Burrows, the designer and developer of Google’s coarse-grained locking service Chubby, once said that “all consistency protocols are essentially Either Paxos or a variant of it.”

In the process of learning ZooKeeper, you can often see this sentence. Since this algorithm is so magical, of course, it is necessary to study it well. There are many articles on the web explaining the Paxos algorithm, but the quality is uneven. Therefore, after reading relevant papers, encyclopedias, blogs and other materials, the author tries to clearly describe the Paxos algorithm through simple language.

What is Paxos

Paxos algorithm is a highly fault-tolerant consistency algorithm based on message passing. It is recognized as one of the most effective algorithms to solve distributed consistency problems.

Paxos algorithm is a distributed consistency algorithm based on message passing proposed by Master Lamport, which won the 2013 Turing Award.

Since the advent of Paxos has continued to monopolize distributed consistency algorithms, Paxos is almost synonymous with distributed consistency. Many of Google’s large distributed systems, such as Chubby, Megastore, and Spanner, use the Paxos algorithm to solve the distributed consistency problem. The open-source ZooKeeper and MySQL Group Replication, introduced in MySQL 5.7 to replace the traditional master-slave Replication, have adopted the Paxos algorithm to solve the distributed consistency problem. However, it also has two obvious disadvantages: 1. It is difficult to understand, 2.

The background of the problem

In a common distributed system, there are always problems such as machine downtime or network anomalies (including messages delayed, lost, repeated, out of order, and network partitions). The problem that Paxos algorithm needs to solve is how to quickly and correctly reach agreement on the value of a certain data within the cluster in a distributed system where the above exceptions may occur, and ensure that no matter the occurrence of any of the above exceptions, the consistency of the whole system will not be destroyed.

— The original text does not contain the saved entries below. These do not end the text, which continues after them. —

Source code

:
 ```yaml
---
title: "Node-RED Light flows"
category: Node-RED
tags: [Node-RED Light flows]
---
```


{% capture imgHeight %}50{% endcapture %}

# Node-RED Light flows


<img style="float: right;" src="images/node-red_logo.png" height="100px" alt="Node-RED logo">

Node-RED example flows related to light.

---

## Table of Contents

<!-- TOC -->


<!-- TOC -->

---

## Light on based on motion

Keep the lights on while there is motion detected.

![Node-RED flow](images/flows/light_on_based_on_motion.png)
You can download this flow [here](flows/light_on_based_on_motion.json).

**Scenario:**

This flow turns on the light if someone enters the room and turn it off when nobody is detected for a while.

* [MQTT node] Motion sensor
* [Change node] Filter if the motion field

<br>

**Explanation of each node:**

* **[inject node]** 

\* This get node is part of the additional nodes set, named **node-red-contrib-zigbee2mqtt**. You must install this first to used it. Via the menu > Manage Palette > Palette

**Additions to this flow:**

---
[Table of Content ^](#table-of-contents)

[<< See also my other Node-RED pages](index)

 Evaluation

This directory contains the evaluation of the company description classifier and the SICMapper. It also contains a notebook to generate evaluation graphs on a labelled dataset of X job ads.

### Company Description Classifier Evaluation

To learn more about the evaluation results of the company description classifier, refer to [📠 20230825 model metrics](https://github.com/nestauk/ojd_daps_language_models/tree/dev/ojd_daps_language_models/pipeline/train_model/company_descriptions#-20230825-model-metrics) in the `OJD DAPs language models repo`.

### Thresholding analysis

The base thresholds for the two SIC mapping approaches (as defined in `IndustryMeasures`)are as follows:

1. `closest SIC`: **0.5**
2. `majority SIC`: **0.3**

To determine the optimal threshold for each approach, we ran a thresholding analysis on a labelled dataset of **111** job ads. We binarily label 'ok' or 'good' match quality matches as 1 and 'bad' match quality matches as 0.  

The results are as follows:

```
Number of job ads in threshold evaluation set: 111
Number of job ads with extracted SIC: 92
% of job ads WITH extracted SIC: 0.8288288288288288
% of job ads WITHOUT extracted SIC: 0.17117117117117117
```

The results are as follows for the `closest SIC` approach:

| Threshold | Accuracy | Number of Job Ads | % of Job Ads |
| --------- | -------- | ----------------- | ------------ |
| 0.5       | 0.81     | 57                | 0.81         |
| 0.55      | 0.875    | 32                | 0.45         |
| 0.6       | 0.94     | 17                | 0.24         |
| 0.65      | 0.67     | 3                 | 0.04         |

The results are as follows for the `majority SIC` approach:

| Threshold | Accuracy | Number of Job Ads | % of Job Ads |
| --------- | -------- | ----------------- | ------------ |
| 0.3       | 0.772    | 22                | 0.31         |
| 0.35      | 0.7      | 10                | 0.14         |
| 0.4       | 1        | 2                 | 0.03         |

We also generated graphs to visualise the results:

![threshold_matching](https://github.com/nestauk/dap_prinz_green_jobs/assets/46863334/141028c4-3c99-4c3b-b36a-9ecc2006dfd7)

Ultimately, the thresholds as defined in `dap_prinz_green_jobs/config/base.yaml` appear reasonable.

Note: the value of a piece of data is not just a number in the narrow sense. It can be a log or a command. The value of a certain data has different meanings according to application scenarios.

Ii. Related concepts

In the Paxos algorithm, there are three roles:

  • Proposer
  • Acceptor (NPC deputy)
  • Learners (广大群众)

It is important to note that in the implementation of a specific algorithm, not one process can only play one role, it may play multiple roles at the same time. For example, a process is either Proposer or Acceptor or Learner.

There is also a very important concept called a Proposal. The final value to be agreed upon is in the proposal.

Note:

  • What does the proposal involve? Does it only include an informational value? Let’s continue to read. At present, we think it is only an ordinary value.

For the first time meet

The Paxos algorithm process is very similar to the legislative process in China (four stages are proposed, deliberated, voted and published), and the so-called proposal is the newly enacted law.

A Proposer can propose a Proposer. Accoptor accepts proposals; If a proposal is chosen, then the value in the proposal is chosen.

If a Proposer, Acceptor, or Learner agrees on a value for a data numbered with a request, they each agree that the same value is chosen. When does a Proposer, Acceptor, or Learner consider a value selected?

  • Proposer: if a Proposer sends a proposal that is accepted by acceptors (if it requires a majority of acceptors to accept it), then it considers the value of the proposal to have been selected.
  • An Acceptor considers a value to be selected if an Acceptor accepts a proposal.
  • Learner: As a Learner, an Acceptor tells a Learner which value is selected, and the Learner assumes that value is selected.

3. Problem description

Suppose there is a set of processes (proposer’s team) that can propose a value, a consistency algorithm needs to ensure that only one value of the same value is chosen among so many values proposed. That is to say, either no value is proposed, as long as a value is proposed and selected, the value that everyone eventually learns must be consistent. For the consistency algorithm, the security (SAFaty) requirements are as follows:

  • Only the proposed value can be selected.
  • Only one value is selected.
  • If a process thinks a value is selected, then the value must be the selected value.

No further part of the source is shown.